- **Exercise**
All that should come back is the lines of the data below from the one containing "budgets are shared" to the one containing "specification to the", inclusive, exactly as they stand.

(Recorded data)

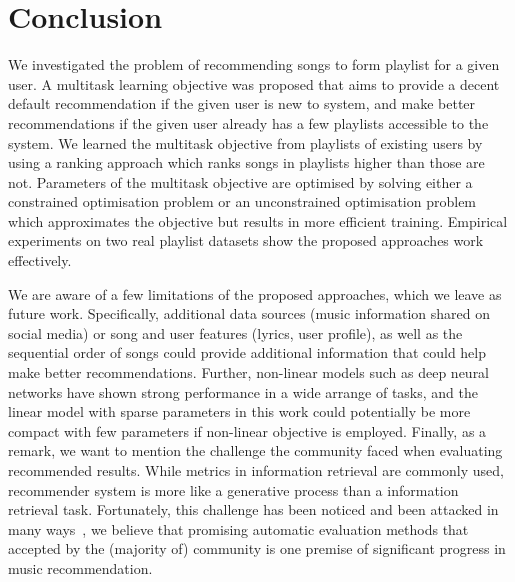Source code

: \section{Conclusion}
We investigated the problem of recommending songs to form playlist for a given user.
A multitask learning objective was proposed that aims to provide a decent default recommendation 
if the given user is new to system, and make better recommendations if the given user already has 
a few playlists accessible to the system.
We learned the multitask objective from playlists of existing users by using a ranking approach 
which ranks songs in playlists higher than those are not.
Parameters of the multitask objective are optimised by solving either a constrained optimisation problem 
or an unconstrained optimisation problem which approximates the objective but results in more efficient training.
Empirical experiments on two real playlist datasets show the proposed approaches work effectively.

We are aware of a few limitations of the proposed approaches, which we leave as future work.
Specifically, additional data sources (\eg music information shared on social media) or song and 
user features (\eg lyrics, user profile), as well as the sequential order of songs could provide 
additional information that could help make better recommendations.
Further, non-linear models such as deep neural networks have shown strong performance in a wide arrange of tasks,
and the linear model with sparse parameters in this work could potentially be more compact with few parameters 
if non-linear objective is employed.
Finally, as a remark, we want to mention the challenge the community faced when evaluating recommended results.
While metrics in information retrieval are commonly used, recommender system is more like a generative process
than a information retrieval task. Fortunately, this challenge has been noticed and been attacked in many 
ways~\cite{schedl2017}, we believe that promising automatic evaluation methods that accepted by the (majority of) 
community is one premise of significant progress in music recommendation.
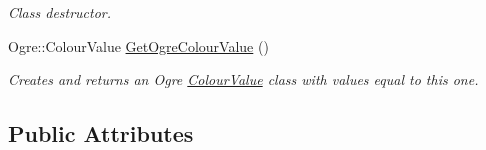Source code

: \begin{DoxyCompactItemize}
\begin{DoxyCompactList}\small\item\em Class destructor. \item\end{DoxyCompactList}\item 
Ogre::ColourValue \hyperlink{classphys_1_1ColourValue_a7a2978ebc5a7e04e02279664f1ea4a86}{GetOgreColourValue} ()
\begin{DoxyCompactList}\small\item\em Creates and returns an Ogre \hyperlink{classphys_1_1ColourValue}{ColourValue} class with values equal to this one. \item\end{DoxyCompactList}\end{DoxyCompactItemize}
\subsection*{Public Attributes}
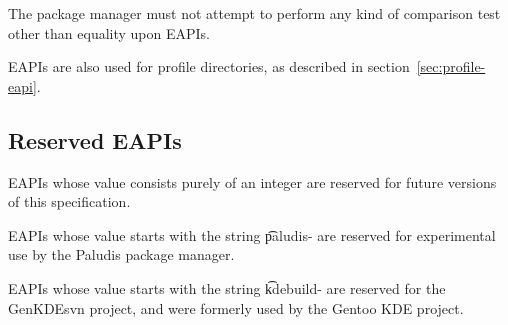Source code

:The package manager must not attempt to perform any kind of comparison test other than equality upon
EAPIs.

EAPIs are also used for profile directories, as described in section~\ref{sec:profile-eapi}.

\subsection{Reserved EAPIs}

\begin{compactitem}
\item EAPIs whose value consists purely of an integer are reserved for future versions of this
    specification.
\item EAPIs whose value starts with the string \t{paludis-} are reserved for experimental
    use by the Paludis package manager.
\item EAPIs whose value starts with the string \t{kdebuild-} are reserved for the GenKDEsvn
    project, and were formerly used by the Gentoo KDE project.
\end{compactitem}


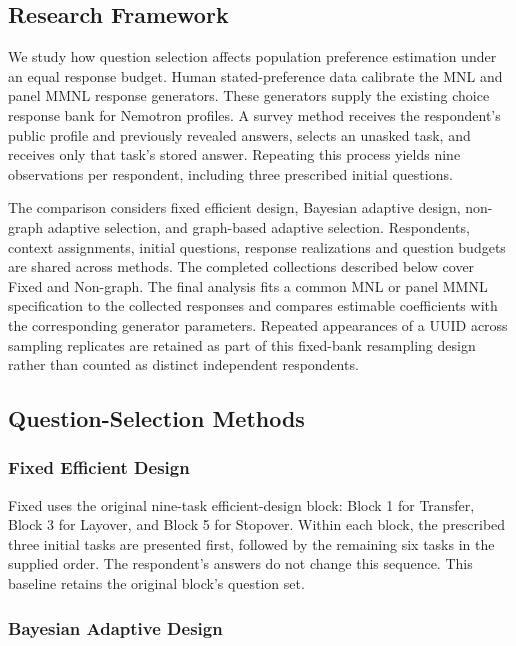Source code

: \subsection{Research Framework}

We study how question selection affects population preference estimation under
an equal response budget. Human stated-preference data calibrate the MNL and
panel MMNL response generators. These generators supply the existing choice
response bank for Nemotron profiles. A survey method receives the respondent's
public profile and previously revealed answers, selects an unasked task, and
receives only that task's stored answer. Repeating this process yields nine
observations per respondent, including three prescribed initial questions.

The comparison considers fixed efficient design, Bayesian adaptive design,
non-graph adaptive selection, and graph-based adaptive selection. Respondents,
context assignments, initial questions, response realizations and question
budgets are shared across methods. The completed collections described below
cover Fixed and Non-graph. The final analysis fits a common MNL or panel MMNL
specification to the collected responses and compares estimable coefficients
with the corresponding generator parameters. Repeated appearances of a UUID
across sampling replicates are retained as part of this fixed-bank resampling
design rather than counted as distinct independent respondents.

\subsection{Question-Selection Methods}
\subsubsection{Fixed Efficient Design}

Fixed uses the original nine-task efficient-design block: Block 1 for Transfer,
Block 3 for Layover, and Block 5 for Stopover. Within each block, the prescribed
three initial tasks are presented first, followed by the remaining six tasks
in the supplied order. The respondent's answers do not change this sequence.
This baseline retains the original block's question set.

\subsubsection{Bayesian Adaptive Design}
...
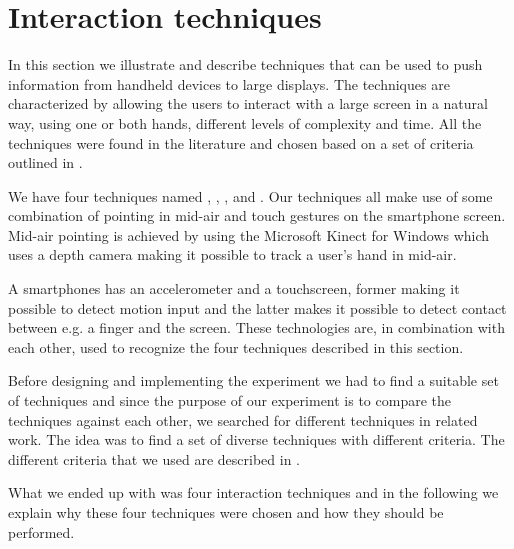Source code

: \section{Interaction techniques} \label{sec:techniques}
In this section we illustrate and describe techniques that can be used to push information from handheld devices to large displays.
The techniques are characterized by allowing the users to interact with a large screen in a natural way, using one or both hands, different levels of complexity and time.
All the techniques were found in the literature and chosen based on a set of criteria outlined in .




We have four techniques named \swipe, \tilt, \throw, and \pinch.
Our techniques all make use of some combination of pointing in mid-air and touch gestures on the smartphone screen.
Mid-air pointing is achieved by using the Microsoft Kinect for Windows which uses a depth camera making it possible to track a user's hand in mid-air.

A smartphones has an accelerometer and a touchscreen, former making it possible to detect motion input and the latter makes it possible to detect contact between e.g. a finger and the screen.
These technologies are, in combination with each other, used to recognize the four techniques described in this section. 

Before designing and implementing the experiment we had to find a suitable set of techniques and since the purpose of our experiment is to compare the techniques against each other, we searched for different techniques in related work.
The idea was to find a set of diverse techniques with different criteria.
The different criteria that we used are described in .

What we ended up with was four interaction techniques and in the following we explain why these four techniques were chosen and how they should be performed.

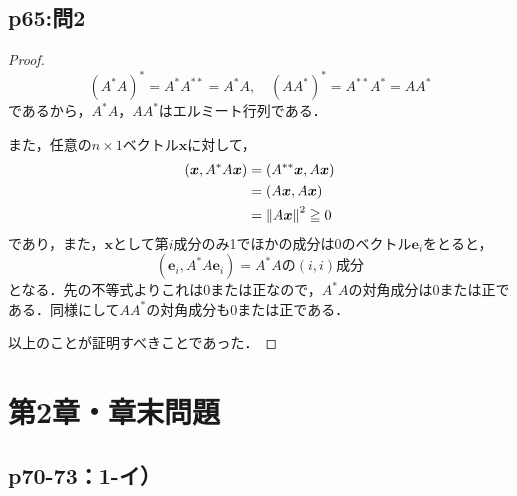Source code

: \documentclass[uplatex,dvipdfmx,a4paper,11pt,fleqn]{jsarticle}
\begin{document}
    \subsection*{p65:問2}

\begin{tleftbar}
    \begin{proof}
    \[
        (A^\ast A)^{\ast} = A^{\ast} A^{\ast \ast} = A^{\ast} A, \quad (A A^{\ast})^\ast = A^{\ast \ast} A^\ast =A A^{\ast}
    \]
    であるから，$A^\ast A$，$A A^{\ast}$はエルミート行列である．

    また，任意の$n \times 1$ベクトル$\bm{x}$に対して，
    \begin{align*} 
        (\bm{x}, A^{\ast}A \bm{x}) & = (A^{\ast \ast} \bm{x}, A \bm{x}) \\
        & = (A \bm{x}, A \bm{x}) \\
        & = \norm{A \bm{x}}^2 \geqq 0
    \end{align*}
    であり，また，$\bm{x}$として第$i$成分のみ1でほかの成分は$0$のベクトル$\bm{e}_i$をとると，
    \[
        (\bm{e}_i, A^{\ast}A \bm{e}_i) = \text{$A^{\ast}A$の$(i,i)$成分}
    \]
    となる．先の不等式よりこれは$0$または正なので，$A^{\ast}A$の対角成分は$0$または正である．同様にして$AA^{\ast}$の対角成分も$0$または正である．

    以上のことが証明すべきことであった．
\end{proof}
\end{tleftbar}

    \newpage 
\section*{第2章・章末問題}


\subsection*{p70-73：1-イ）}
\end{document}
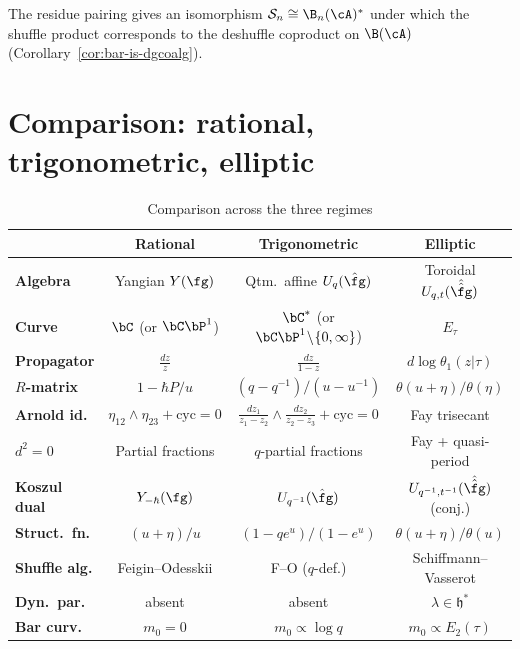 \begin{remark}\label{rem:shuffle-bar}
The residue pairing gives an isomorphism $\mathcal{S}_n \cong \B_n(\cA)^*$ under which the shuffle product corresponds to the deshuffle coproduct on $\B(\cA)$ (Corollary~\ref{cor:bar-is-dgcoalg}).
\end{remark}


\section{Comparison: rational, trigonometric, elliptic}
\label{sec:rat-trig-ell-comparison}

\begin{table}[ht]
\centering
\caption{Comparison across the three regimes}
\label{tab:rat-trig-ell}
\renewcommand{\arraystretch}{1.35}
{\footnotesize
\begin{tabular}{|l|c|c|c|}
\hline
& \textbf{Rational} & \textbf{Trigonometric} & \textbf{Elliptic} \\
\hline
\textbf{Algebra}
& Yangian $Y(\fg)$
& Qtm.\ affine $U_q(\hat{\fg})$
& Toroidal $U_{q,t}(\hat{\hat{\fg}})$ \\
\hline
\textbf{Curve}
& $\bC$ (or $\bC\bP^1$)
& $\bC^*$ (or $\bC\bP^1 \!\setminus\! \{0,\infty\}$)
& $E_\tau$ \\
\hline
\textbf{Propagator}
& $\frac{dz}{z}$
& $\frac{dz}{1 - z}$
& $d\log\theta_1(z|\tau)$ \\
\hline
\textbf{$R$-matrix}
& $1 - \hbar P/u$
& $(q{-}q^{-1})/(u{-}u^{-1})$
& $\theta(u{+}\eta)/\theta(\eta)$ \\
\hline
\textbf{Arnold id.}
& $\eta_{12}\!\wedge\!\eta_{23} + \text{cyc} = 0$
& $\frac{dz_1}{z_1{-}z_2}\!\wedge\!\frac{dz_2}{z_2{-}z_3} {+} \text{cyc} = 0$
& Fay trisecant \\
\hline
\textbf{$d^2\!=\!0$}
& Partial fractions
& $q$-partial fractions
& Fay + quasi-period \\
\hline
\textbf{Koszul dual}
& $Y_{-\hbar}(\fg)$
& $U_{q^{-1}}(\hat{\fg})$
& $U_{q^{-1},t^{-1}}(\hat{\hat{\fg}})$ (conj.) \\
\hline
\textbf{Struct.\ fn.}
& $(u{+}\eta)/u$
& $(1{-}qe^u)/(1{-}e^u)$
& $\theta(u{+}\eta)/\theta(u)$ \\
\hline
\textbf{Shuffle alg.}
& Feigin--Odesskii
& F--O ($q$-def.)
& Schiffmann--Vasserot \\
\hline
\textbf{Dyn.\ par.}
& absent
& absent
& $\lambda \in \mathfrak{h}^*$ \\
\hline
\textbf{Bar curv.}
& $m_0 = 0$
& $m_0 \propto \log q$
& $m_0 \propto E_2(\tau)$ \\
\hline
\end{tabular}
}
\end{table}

- **Exercise answer**
budgets are shared across methods. The completed collections described below
cover Fixed and Non-graph. The final analysis fits a common MNL or panel MMNL
specification to the collected responses and compares estimable coefficients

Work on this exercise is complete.